→ **What you have to do**: The part below that opens with the line containing "AD Project </a>" and closes with the line containing "- Maximum refill rate..." should be copied exactly, minus any pictures.

→ **Data for this exercise**:

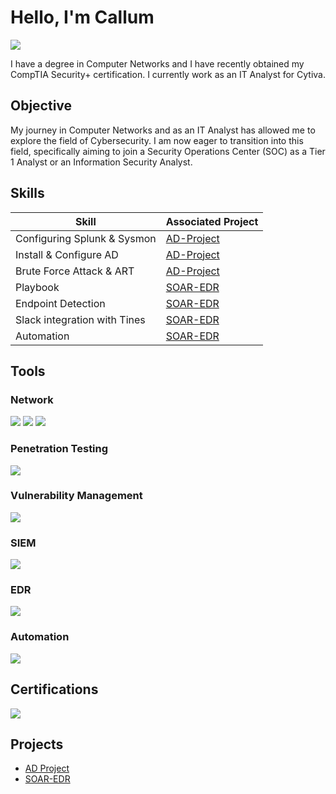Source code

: 
# Hello, I'm Callum
<a href="https://linkedin.com/in/callum-thorpe603919"><img src="https://img.shields.io/badge/-LinkedIn-0072b1?&style=for-the-badge&logo=linkedin&logoColor=white" /></a>

I have a degree in Computer Networks and I have recently obtained my CompTIA Security+ certification. I currently work as an IT Analyst for Cytiva.

## Objective

My journey in Computer Networks and as an IT Analyst has allowed me to explore the field of Cybersecurity. I am now eager to transition into this field, specifically aiming to join a Security Operations Center (SOC) as a Tier 1 Analyst or an Information Security Analyst.

## Skills

| Skill                                         | Associated Project         |
|-----------------------------------------------|----------------------------|
| Configuring Splunk & Sysmon                   | <a href="https://github.com/CRT-3005/AD-Project/tree/main"> AD-Project </a>|
| Install & Configure AD                        | <a href="https://github.com/CRT-3005/AD-Project/tree/main"> AD-Project </a>|
| Brute Force Attack & ART                      | <a href="https://github.com/CRT-3005/AD-Project/tree/main"> AD-Project </a>|
| Playbook                                      | <a href="https://github.com/CRT-3005/SOAR-EDR"> SOAR-EDR </a>|
| Endpoint Detection                            | <a href="https://github.com/CRT-3005/SOAR-EDR"> SOAR-EDR </a>|
| Slack integration with Tines                  | <a href="https://github.com/CRT-3005/SOAR-EDR"> SOAR-EDR </a>|
| Automation                                    | <a href="https://github.com/CRT-3005/SOAR-EDR"> SOAR-EDR </a>|

## Tools
### Network
<div>
    <img src="https://img.shields.io/badge/-Wireshark-1679A7?&style=for-the-badge&logo=Wireshark&logoColor=white" />
    <img src="https://img.shields.io/badge/-SolarWinds-FFA500?&style=for-the-badge&logo=SolarWinds&logoColor=white" />
    <img src="https://img.shields.io/badge/-Cisco%20Identity%20Services%20Engine-1679A7?&style=for-the-badge&logo=Cisco&logoColor=white" />
</div>

### Penetration Testing
<div>
    <img src="https://img.shields.io/badge/-Kali-FFFFFF?&style=for-the-badge&logo=Kali&logoColor=black" />
</div>

### Vulnerability Management
<div>
    <img src="https://img.shields.io/badge/-Rapid7-FF8C00?&style=for-the-badge&logo=Rapid7&logoColor=white" />
</div>

### SIEM
<div>
    <img src="https://img.shields.io/badge/-Splunk-000000?&style=for-the-badge&logo=Splunk&logoColor=white" />
</div>

### EDR
<div>
    <img src="https://img.shields.io/badge/-LimaCharlie-808080?&style=for-the-badge&logo=LimaCharlie&logoColor=white" />
</div>

### Automation
<div>
    <img src="https://img.shields.io/badge/-Tines-800080?&style=for-the-badge&logo=Tines&logoColor=white" />
</div>

## Certifications
<div>
    <img src="https://img.shields.io/badge/-Security%2B-FF0000?&style=for-the-badge&logo=CompTIA&logoColor=white" />
</div>

## Projects
- <a href="https://github.com/CRT-3005/AD-Project/tree/main"> AD Project </a>
- <a href="https://github.com/CRT-3005/SOAR-EDR"> SOAR-EDR </a>
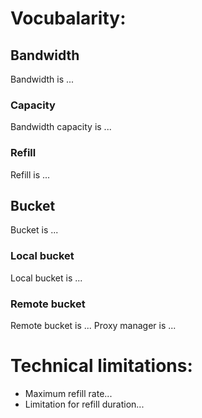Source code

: # Vocubalarity:
## Bandwidth
Bandwidth is ...
### Capacity
Bandwidth capacity is ...
### Refill
Refill is ...
## Bucket
Bucket is ...
### Local bucket
Local bucket is ...
### Remote bucket
Remote bucket is ...
Proxy manager is ...

# Technical limitations:
- Maximum refill rate...
- Limitation for refill duration...



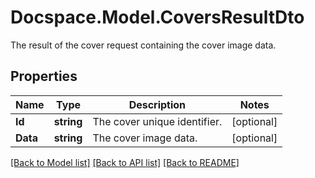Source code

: # Docspace.Model.CoversResultDto
The result of the cover request containing the cover image data.

## Properties

Name | Type | Description | Notes
------------ | ------------- | ------------- | -------------
**Id** | **string** | The cover unique identifier. | [optional] 
**Data** | **string** | The cover image data. | [optional] 

[[Back to Model list]](../README.md#documentation-for-models) [[Back to API list]](../README.md#documentation-for-api-endpoints) [[Back to README]](../README.md)

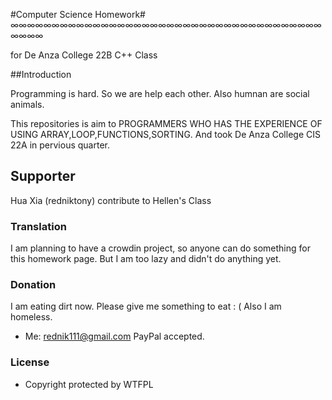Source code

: #Computer Science Homework#
∞∞∞∞∞∞∞∞∞∞∞∞∞∞∞∞∞∞∞∞∞∞∞∞∞∞∞∞∞∞∞∞∞∞∞∞∞∞∞∞∞∞


for De Anza College 22B C++ Class

##Introduction

Programming is hard. So we are help each other.
Also humnan are social animals.

This repositories is aim to PROGRAMMERS WHO HAS THE EXPERIENCE OF USING ARRAY,LOOP,FUNCTIONS,SORTING.
And took De Anza College CIS 22A in pervious quarter.

## Supporter ##

Hua Xia (redniktony) contribute to Hellen's Class

### Translation ###

I am planning to have a crowdin project, so anyone can do something for this homework page. But I am too lazy and didn't do anything yet.

### Donation ###

I am eating dirt now. Please give me something to eat : ( Also I am homeless.

* Me: [rednik111@gmail.com](https://paypal.me/rednik)
PayPal accepted.

### License
* Copyright protected by WTFPL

→ **Completed exercise**:
- <a href="https://github.com/CRT-3005/AD-Project/tree/main"> AD Project </a>
- <a href="https://github.com/CRT-3005/SOAR-EDR"> SOAR-EDR </a>
Source code

: # Vocubalarity:
## Bandwidth
Bandwidth is ...
### Capacity
Bandwidth capacity is ...
### Refill
Refill is ...
## Bucket
Bucket is ...
### Local bucket
Local bucket is ...
### Remote bucket
Remote bucket is ...
Proxy manager is ...

# Technical limitations:
- Maximum refill rate...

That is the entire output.